Army of fake Russian Twitter accounts 'meddled in Brexit vote'

Emilio Casalicchio

2 min read

Fake Twitter accounts based in Russia posted thousands of messages encouraging people to vote for Brexit ahead of the EU referendum last year, it has been claimed.


More than 150,000 accounts - many of them with apparently little or no human control - focused heavily in Brexit in the days leading up to the vote, according to the Times.

The paper said they posted some 45,000 messages just in the last 48 hours of the referendum campaign - most of them supporting a vote to leave the EU.

It comes as a UK security chief was set to detail how Russian hackers have targeted the UK energy network, telecoms and the media over the past year.

On Monday Theresa May warned Russian president Vladimir Putin: “We know what you are doing.

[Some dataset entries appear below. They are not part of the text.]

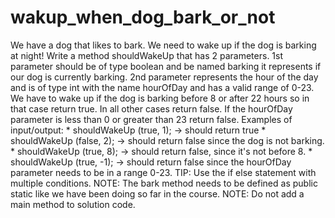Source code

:# wakup_when_dog_bark_or_not
We have a dog that likes to bark.  We need to wake up if the dog is barking at night!  Write a method shouldWakeUp that has 2 parameters.  1st parameter should be of type boolean and be named barking it represents if our dog is currently barking. 2nd parameter represents the hour of the day and is of type int with the name hourOfDay and has a valid range of 0-23.  We have to wake up if the dog is barking before 8 or after 22 hours so in that case return true.  In all other cases return false.  If the hourOfDay parameter is less than 0 or greater than 23 return false.  Examples of input/output:  * shouldWakeUp (true, 1); → should return true  * shouldWakeUp (false, 2); → should return false since the dog is not barking.  * shouldWakeUp (true, 8); → should return false, since it's not before 8.  * shouldWakeUp (true, -1); → should return false since the hourOfDay parameter needs to be in a range 0-23.   TIP: Use the if else statement with multiple conditions.  NOTE: The bark method  needs to be defined as public static like we have been doing so far in the course.  NOTE: Do not add a  main method to solution code.
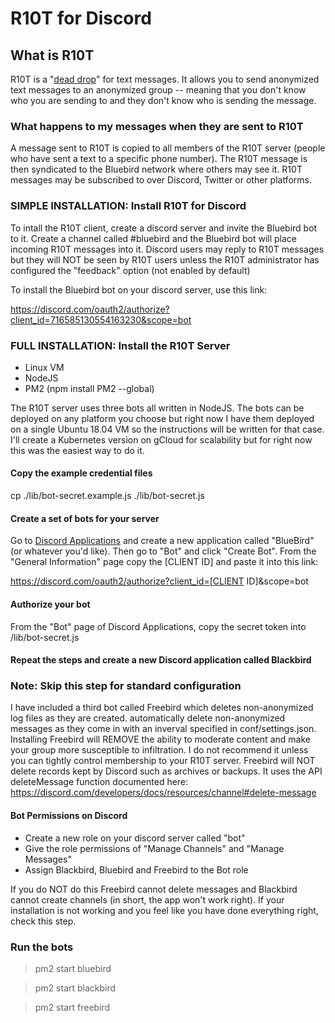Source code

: # R10T for Discord

## What is R10T

R10T is a "[dead drop](https://en.wikipedia.org/wiki/Dead_drop)" for text messages. It allows you to send anonymized text messages to an anonymized group -- meaning that you don't know who you are sending to and they don't know who is sending the message. 

### What happens to my messages when they are sent to R10T

A message sent to R10T is copied to all members of the R10T server (people who have sent a text to a specific phone number). The R10T message is then syndicated to the Bluebird network where others may see it. R10T messages may be subscribed to over Discord, Twitter or other platforms. 

### SIMPLE INSTALLATION: Install R10T for Discord

To intall the R10T client, create a discord server and invite the Bluebird bot to it. Create a channel called #bluebird and the Bluebird bot will place incoming R10T messages into it. Discord users may reply to R10T messages but they will NOT be seen by R10T users unless the R10T administrator has configured the "feedback" option (not enabled by default)

To install the Bluebird bot on your discord server, use this link:

https://discord.com/oauth2/authorize?client_id=716585130554163230&scope=bot

### FULL INSTALLATION: Install the R10T Server

* Linux VM
* NodeJS
* PM2 (npm install PM2 --global)

The R10T server uses three bots all written in NodeJS. The bots can be deployed on any platform you choose but right now I have them deployed on a single Ubuntu 18.04 VM so the instructions will be written for that case. I'll create a Kubernetes version on gCloud for scalability but for right now this was the easiest way to do it. 

#### Copy the example credential files

cp ./lib/bot-secret.example.js ./lib/bot-secret.js

#### Create a set of bots for your server

Go to [Discord Applications](https://discord.com/developers/applications/) and create a new application called "BlueBird" (or whatever you'd like). Then go to "Bot" and click "Create Bot". From the "General Information" page copy the [CLIENT ID] and paste it into this link: 

https://discord.com/oauth2/authorize?client_id=[CLIENT ID]&scope=bot

#### Authorize your bot 

From the "Bot" page of Discord Applications, copy the secret token into /lib/bot-secret.js

#### Repeat the steps and create a new Discord application called Blackbird

### Note: Skip this step for standard configuration 

I have included a third bot called Freebird which deletes non-anonymized log files as they are created. automatically delete non-anonymized messages as they come in with an inverval specified in conf/settings.json. Installing Freebird will REMOVE the ability to moderate content and make your group more susceptible to infiltration. I do not recommend it unless you can tightly control membership to your R10T server. Freebird will NOT delete records kept by Discord such as archives or backups. It uses the API deleteMessage function documented here: https://discord.com/developers/docs/resources/channel#delete-message

#### Bot Permissions on Discord

* Create a new role on your discord server called "bot"
* Give the role permissions of "Manage Channels" and "Manage Messages"
* Assign Blackbird, Bluebird and Freebird to the Bot role

If you do NOT do this Freebird cannot delete messages and Blackbird cannot create channels (in short, the app won't work right). If your installation is not working and you feel like you have done everything right, check this step.

### Run the bots

> pm2 start bluebird

> pm2 start blackbird

> pm2 start freebird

And you will not succeed.”

The details in the Times come from research for an upcoming paper by data scientists at Swansea University and the University of California, Berkeley.

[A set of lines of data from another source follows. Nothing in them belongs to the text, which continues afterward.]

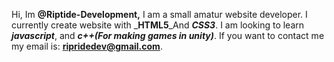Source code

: Hi, Im **@Riptide-Development,** I am a small amatur website developer. I currently create website with _**HTML5**_And **_CSS3_**. I am looking to learn _**javascript**_, and _**c++(For making games in unity)**_. If you want to contact me my email is: **ripridedev@gmail.com**.
<!---
Riptide-Development/Riptide-Development is a ✨ special ✨ repository because its `README.md` (this file) appears on your GitHub profile.
You can click the Preview link to take a look at your changes.
--->

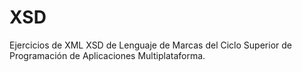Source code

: # XSD
Ejercicios de XML XSD de Lenguaje de Marcas del Ciclo Superior de Programación de Aplicaciones Multiplataforma.
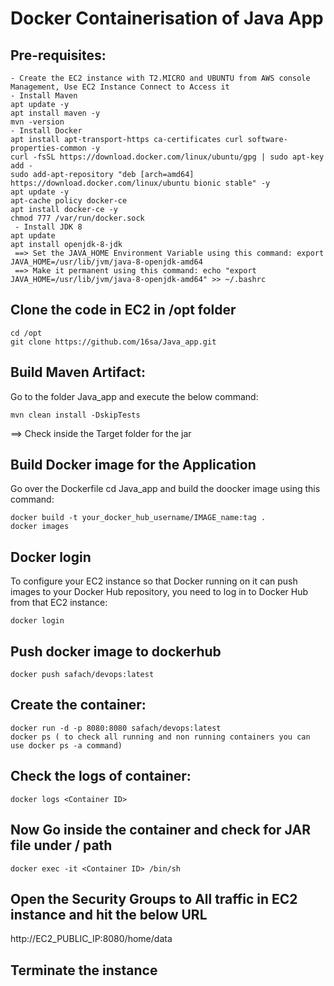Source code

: # Docker Containerisation of Java App
Pre-requisites:
--------
    - Create the EC2 instance with T2.MICRO and UBUNTU from AWS console Management, Use EC2 Instance Connect to Access it
    - Install Maven
	apt update -y
	apt install maven -y
	mvn -version
    - Install Docker
	apt install apt-transport-https ca-certificates curl software-properties-common -y
	curl -fsSL https://download.docker.com/linux/ubuntu/gpg | sudo apt-key add -
	sudo add-apt-repository "deb [arch=amd64] https://download.docker.com/linux/ubuntu bionic stable" -y
	apt update -y
	apt-cache policy docker-ce
	apt install docker-ce -y
	chmod 777 /var/run/docker.sock
     - Install JDK 8
	apt update
	apt install openjdk-8-jdk
     ==> Set the JAVA_HOME Environment Variable using this command: export JAVA_HOME=/usr/lib/jvm/java-8-openjdk-amd64
     ==> Make it permanent using this command: echo "export JAVA_HOME=/usr/lib/jvm/java-8-openjdk-amd64" >> ~/.bashrc

Clone the code in EC2 in /opt folder
-------
    cd /opt
    git clone https://github.com/16sa/Java_app.git
    
Build Maven Artifact:
-------
Go to the folder Java_app and execute the below command:

    mvn clean install -DskipTests

==> Check inside the Target folder for the jar
 
Build Docker image for the Application
--------------
Go over the Dockerfile cd Java_app and build the doocker image using this command:

    docker build -t your_docker_hub_username/IMAGE_name:tag .
    docker images
  
Docker login
-------------
To configure your EC2 instance so that Docker running on it can push images to your Docker Hub repository, you need to log in to Docker Hub from that EC2 instance:

    docker login
    
Push docker image to dockerhub
-----------
    docker push safach/devops:latest 
    
Create the container:
--------
    docker run -d -p 8080:8080 safach/devops:latest
    docker ps ( to check all running and non running containers you can use docker ps -a command)
    
Check the logs of container:
-------
    docker logs <Container ID>

Now Go inside the container and check for JAR file under / path
--------
    docker exec -it <Container ID> /bin/sh

Open the Security Groups to All traffic in EC2 instance and hit the below URL
--------
http://EC2_PUBLIC_IP:8080/home/data

Terminate the instance
--------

Their report says a “massive number of Russian-related tweets was created a few days before the voting day, reached its peak during the voting and the result and then dropped immediately afterwards”.

Meanwhile, the Guardian detailed a separate investigation by the University of Edinburgh which identified more than 400 fake Twitter accounts that had tweeted about Brexit.

They were thought to be run from the Russian Internet Research Agency in St Petersburg.

Ciaran Martin - the head of the National Cyber Security Centre - is set to tell the Times Tech Summit in London today: "I can't get into precise details of intelligence matter, but I can confirm that Russian interference, seen by the National Cyber Security Centre over the past year, has included attacks on the UK media, telecommunications and energy sectors."

According to the Daily Telegraph, he will add: "Russia is seeking to undermine the international system. That much is clear.”

'YOU WILL NOT SUCCEED'

At the annual Lord Mayor's Banquet on Monday, the Prime Minister launched her strongest attack yet on President Putin as she detailed Russian efforts to interfere with the West.

"It is seeking to weaponise information. Deploying its state-run media organisations to plant fake stories and photo-shopped images in an attempt to sow discord in the West and undermine our institutions,” she said.

"So I have a very simple message for Russia. We know what you are doing. And you will not succeed.

"Because you underestimate the resilience of our democracies, the enduring attraction of free and open societies, and the commitment of Western nations to the alliances that bind us. 

"The UK will do what is necessary to protect ourselves, and work with our allies to do likewise."